Overnight & This Morning

  • S&P 500 higher by ~0.3%, following gains in Europe. Quiet session likely with early holiday close (1 p.m. ET).
  • Solid gains in Europe overnight– Euro Stoxx 50 +0.9%, German DAX 0.6%, France CAC 40 +1.0%. Solid purchasing managers’ survey data (June Markit PMI 57.4).
  • Asian markets closed mostly higher, but with minimal gains.
  • Crude oil up 0.4%, poised for eighth straight gain.
  • Treasuries little changed. 10-year yield at 2.29%. Early bond market close at 2 p.m. ET.
  • Japanese Tankan survey of business conditions suggested Japanese economy may have increased in the second quarter, manufacturing activity is at multi-year highs.
  • China’s Caixin manufacturing PMI, generally considered more reliable than official Chinese PMI, exceeded expectations with a 50.4 reading in June, up from 49.6 in May.
  • Today’s economic calendar includes key ISM manufacturing index, construction spending.

MacroView_header

Key Insights

  • Several key data points this week, despite the holiday-shortened week. Today brings the important Institute for Supply Management (ISM) Purchasing Managers’ Index (PMI), followed by minutes from the June 13-14 Federal Reserve (Fed) policy meeting on Wednesday and Friday’s employment report. Key overseas data includes services PMI surveys in Europe, China’s manufacturing PMI, and the Japanese Tankan sentiment survey (see below). Market participants will scrutinize this week’s data for clues as to the path of the Fed’s rate hike and balance sheet normalization timetables. Views are diverging again, though not as dramatically as in late 2015/early 2016.

Macro Notes

  • The first six months in the books. It was a solid start to the year, with the S&P 500 up 8.2%, the best start to a year since 2013. Yet, this year is going down in history as one of the least volatile starts to a year ever. For instance, the largest pullback has been only 2.8%–which is the second smallest first-half of the year pullback ever.
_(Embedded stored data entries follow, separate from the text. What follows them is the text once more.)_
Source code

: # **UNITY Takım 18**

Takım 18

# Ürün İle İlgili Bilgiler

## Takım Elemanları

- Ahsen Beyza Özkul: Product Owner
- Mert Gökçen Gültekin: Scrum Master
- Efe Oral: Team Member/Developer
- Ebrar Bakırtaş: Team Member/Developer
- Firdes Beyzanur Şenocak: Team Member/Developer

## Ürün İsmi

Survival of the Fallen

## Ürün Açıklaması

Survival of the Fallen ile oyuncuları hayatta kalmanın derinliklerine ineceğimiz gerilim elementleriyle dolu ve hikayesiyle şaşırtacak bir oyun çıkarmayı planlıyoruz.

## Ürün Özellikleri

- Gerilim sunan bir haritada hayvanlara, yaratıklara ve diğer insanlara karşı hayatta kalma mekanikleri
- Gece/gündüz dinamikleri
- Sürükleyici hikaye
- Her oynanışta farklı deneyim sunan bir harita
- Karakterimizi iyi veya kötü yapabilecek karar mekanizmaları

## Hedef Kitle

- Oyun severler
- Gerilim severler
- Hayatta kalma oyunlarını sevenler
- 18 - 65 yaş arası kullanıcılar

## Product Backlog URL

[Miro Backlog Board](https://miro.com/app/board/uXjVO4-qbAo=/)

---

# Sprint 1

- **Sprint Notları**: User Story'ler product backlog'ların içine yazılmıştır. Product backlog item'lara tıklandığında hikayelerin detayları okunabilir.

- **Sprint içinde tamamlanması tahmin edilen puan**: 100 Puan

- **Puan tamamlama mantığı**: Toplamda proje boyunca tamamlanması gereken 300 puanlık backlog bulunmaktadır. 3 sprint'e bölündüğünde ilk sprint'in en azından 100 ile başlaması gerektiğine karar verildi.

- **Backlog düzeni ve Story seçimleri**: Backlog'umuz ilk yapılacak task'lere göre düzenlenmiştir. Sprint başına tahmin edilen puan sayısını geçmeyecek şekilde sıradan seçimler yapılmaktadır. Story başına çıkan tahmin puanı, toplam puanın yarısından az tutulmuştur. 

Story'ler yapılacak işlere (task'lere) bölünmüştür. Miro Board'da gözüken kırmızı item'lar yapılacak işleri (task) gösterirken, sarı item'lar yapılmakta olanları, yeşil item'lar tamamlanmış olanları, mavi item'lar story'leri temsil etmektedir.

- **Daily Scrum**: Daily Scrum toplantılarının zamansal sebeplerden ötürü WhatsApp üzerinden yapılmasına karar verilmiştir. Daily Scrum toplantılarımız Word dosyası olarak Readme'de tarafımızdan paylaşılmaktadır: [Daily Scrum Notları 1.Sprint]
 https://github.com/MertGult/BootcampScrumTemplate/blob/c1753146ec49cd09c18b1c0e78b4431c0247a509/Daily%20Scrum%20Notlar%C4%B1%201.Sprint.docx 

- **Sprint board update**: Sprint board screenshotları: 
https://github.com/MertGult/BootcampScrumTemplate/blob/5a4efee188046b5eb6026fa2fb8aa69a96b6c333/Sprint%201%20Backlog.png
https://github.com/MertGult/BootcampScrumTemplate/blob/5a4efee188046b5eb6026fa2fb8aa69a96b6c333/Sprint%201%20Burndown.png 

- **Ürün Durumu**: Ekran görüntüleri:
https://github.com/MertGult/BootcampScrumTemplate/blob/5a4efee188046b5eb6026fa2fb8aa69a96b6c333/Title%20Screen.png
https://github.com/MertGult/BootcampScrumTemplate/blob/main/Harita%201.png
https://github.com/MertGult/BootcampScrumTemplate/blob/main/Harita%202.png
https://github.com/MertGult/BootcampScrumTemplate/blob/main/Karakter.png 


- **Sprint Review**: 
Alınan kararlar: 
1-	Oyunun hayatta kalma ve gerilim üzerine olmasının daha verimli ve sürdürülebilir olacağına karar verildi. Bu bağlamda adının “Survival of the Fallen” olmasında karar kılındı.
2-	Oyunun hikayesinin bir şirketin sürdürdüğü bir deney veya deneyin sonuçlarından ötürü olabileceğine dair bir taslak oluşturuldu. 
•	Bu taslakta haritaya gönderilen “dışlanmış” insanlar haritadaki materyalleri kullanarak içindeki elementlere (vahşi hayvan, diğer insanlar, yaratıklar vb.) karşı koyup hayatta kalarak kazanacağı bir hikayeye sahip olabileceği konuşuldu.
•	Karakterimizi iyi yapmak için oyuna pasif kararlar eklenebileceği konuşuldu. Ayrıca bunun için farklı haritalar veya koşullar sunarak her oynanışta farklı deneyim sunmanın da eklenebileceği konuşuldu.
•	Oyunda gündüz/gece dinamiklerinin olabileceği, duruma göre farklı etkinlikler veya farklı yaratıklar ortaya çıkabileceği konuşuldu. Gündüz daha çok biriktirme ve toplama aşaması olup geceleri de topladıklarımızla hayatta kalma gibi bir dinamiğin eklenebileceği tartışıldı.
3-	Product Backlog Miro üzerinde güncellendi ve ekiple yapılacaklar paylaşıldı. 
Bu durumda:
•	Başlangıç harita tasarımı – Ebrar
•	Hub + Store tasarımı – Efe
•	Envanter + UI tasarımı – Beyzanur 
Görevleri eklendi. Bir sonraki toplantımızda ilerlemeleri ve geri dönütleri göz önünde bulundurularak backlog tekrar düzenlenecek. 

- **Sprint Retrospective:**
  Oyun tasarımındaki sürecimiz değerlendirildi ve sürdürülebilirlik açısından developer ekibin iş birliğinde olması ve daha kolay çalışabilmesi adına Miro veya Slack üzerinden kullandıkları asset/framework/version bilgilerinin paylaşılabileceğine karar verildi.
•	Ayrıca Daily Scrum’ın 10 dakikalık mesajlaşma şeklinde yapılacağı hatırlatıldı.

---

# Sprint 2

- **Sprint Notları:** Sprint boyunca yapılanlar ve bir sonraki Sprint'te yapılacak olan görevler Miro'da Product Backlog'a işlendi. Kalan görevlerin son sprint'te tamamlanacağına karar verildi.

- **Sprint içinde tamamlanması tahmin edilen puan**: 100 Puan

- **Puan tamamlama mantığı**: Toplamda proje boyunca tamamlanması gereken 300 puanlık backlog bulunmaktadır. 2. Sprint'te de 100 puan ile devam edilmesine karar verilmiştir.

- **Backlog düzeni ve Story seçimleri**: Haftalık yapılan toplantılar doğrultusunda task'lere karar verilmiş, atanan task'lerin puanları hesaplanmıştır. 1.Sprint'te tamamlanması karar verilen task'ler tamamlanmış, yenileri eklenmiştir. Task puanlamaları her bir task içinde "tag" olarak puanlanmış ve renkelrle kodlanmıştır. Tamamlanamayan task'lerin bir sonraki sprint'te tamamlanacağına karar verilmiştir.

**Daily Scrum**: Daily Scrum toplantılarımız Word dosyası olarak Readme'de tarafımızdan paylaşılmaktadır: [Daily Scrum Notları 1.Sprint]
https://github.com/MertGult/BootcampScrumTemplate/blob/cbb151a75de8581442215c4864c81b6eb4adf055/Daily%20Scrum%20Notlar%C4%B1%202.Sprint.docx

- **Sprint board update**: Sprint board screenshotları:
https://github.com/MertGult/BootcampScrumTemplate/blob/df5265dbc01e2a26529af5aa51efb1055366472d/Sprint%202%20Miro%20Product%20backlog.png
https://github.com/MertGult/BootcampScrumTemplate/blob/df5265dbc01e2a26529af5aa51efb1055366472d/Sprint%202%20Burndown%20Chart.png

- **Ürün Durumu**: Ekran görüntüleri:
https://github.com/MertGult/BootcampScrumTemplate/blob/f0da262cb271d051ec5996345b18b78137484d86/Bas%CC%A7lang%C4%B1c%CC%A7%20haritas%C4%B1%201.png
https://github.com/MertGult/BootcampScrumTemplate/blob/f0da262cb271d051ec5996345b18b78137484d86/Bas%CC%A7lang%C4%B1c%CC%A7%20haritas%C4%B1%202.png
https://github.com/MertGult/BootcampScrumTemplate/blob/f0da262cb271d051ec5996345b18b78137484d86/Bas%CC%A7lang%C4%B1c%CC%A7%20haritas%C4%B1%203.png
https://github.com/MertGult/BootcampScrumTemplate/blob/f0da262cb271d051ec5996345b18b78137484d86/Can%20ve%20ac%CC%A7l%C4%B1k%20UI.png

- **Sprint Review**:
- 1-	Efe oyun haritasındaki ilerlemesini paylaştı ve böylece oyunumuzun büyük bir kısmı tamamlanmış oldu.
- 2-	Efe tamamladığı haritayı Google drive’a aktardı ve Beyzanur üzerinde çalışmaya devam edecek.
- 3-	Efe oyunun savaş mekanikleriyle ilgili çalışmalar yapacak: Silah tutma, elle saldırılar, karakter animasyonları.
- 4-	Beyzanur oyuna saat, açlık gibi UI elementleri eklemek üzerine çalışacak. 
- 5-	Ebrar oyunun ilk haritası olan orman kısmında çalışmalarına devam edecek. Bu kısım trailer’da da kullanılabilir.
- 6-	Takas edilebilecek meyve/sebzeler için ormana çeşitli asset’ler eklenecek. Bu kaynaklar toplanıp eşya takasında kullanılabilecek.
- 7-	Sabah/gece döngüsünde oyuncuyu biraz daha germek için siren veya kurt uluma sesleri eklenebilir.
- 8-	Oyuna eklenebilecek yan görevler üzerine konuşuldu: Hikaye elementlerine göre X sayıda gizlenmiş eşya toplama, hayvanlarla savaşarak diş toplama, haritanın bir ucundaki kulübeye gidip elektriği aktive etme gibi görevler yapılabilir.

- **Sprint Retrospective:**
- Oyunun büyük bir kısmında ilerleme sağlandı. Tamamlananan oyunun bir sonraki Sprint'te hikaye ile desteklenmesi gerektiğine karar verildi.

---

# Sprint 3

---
Also, only four days have closed up or down 1% or more–the last time that happened was in 1972. Today, we will take a closer look at the first half of the year and what it could mean for the second half of the year.

MonitoringWeek_header

Monday

  • Markit Mfg. PMI (Jun)
  • ISM Mfg. (Jun)
  • Construction Spending (May)
  • Italy: Markit Italy Mfg. PMI (Jun)
  • France: Markit France Mfg. PMI (Jun)
  • Germany: Markit Germany Mfg. PMI (Jun)
  • Eurozone: Markit Eurozone Mfg. PMI (Jun)
  • UK: Markit UK Mfg. PMI (Jun)
  • Eurozone: Unemployment Rate (May)
  • Russia: GDP (Q1)
  • Japan: Vehicle Sales (Jun)

Tuesday

  • Happy July 4th Holiday!
  • Japan: Nikkei Japan Services PMI (Jun)
  • China: Caixin China Services PMI (Jun)

Wednesday

  • Factory Orders (May)
  • Durable Goods Orders (May)
  • Capital Goods Shipments and Orders (May)
  • FOMC Meeting Minutes for Jun 14
  • Italy: Markit Italy Services PMI (Jun)
  • France: Markit France Services PMI (Jun)
  • Germany: Markit Germany Services PMI (Jun)
  • Eurozone: Markit Eurozone Services PMI (Jun)
  • UK: Markit UK Services PMI (Jun)
  • Eurozone: Retail Sales (May)

Thursday

  • ADP Employment (Jun)
  • Initial Jobless Claims (Jul 1)
  • Trade Balance (May)
  • Germany: Factory Orders (May)
  • ECB: Account of the Monetary Policy Meeting
  • Mexico: Central Bank Monetary Policy Minutes
  • Japan: Labor Cash Earnings (May)

Friday

  • Change in Nonfarm, Private & Mfg. Payrolls (Jun)
  • Unemployment Rate (Jun)
  • Average Hourly Earnings (Jun)
  • Average Weekly Hours (Jun)
  • Labor Force Participation & Underemployment Rates(Jun)
  • Germany: Industrial Production (May)
  • France: Industrial Production (May)
  • Italy: Retail Sales (May)
  • UK: Industrial Production (May)
  • UK: Trade Balance (May)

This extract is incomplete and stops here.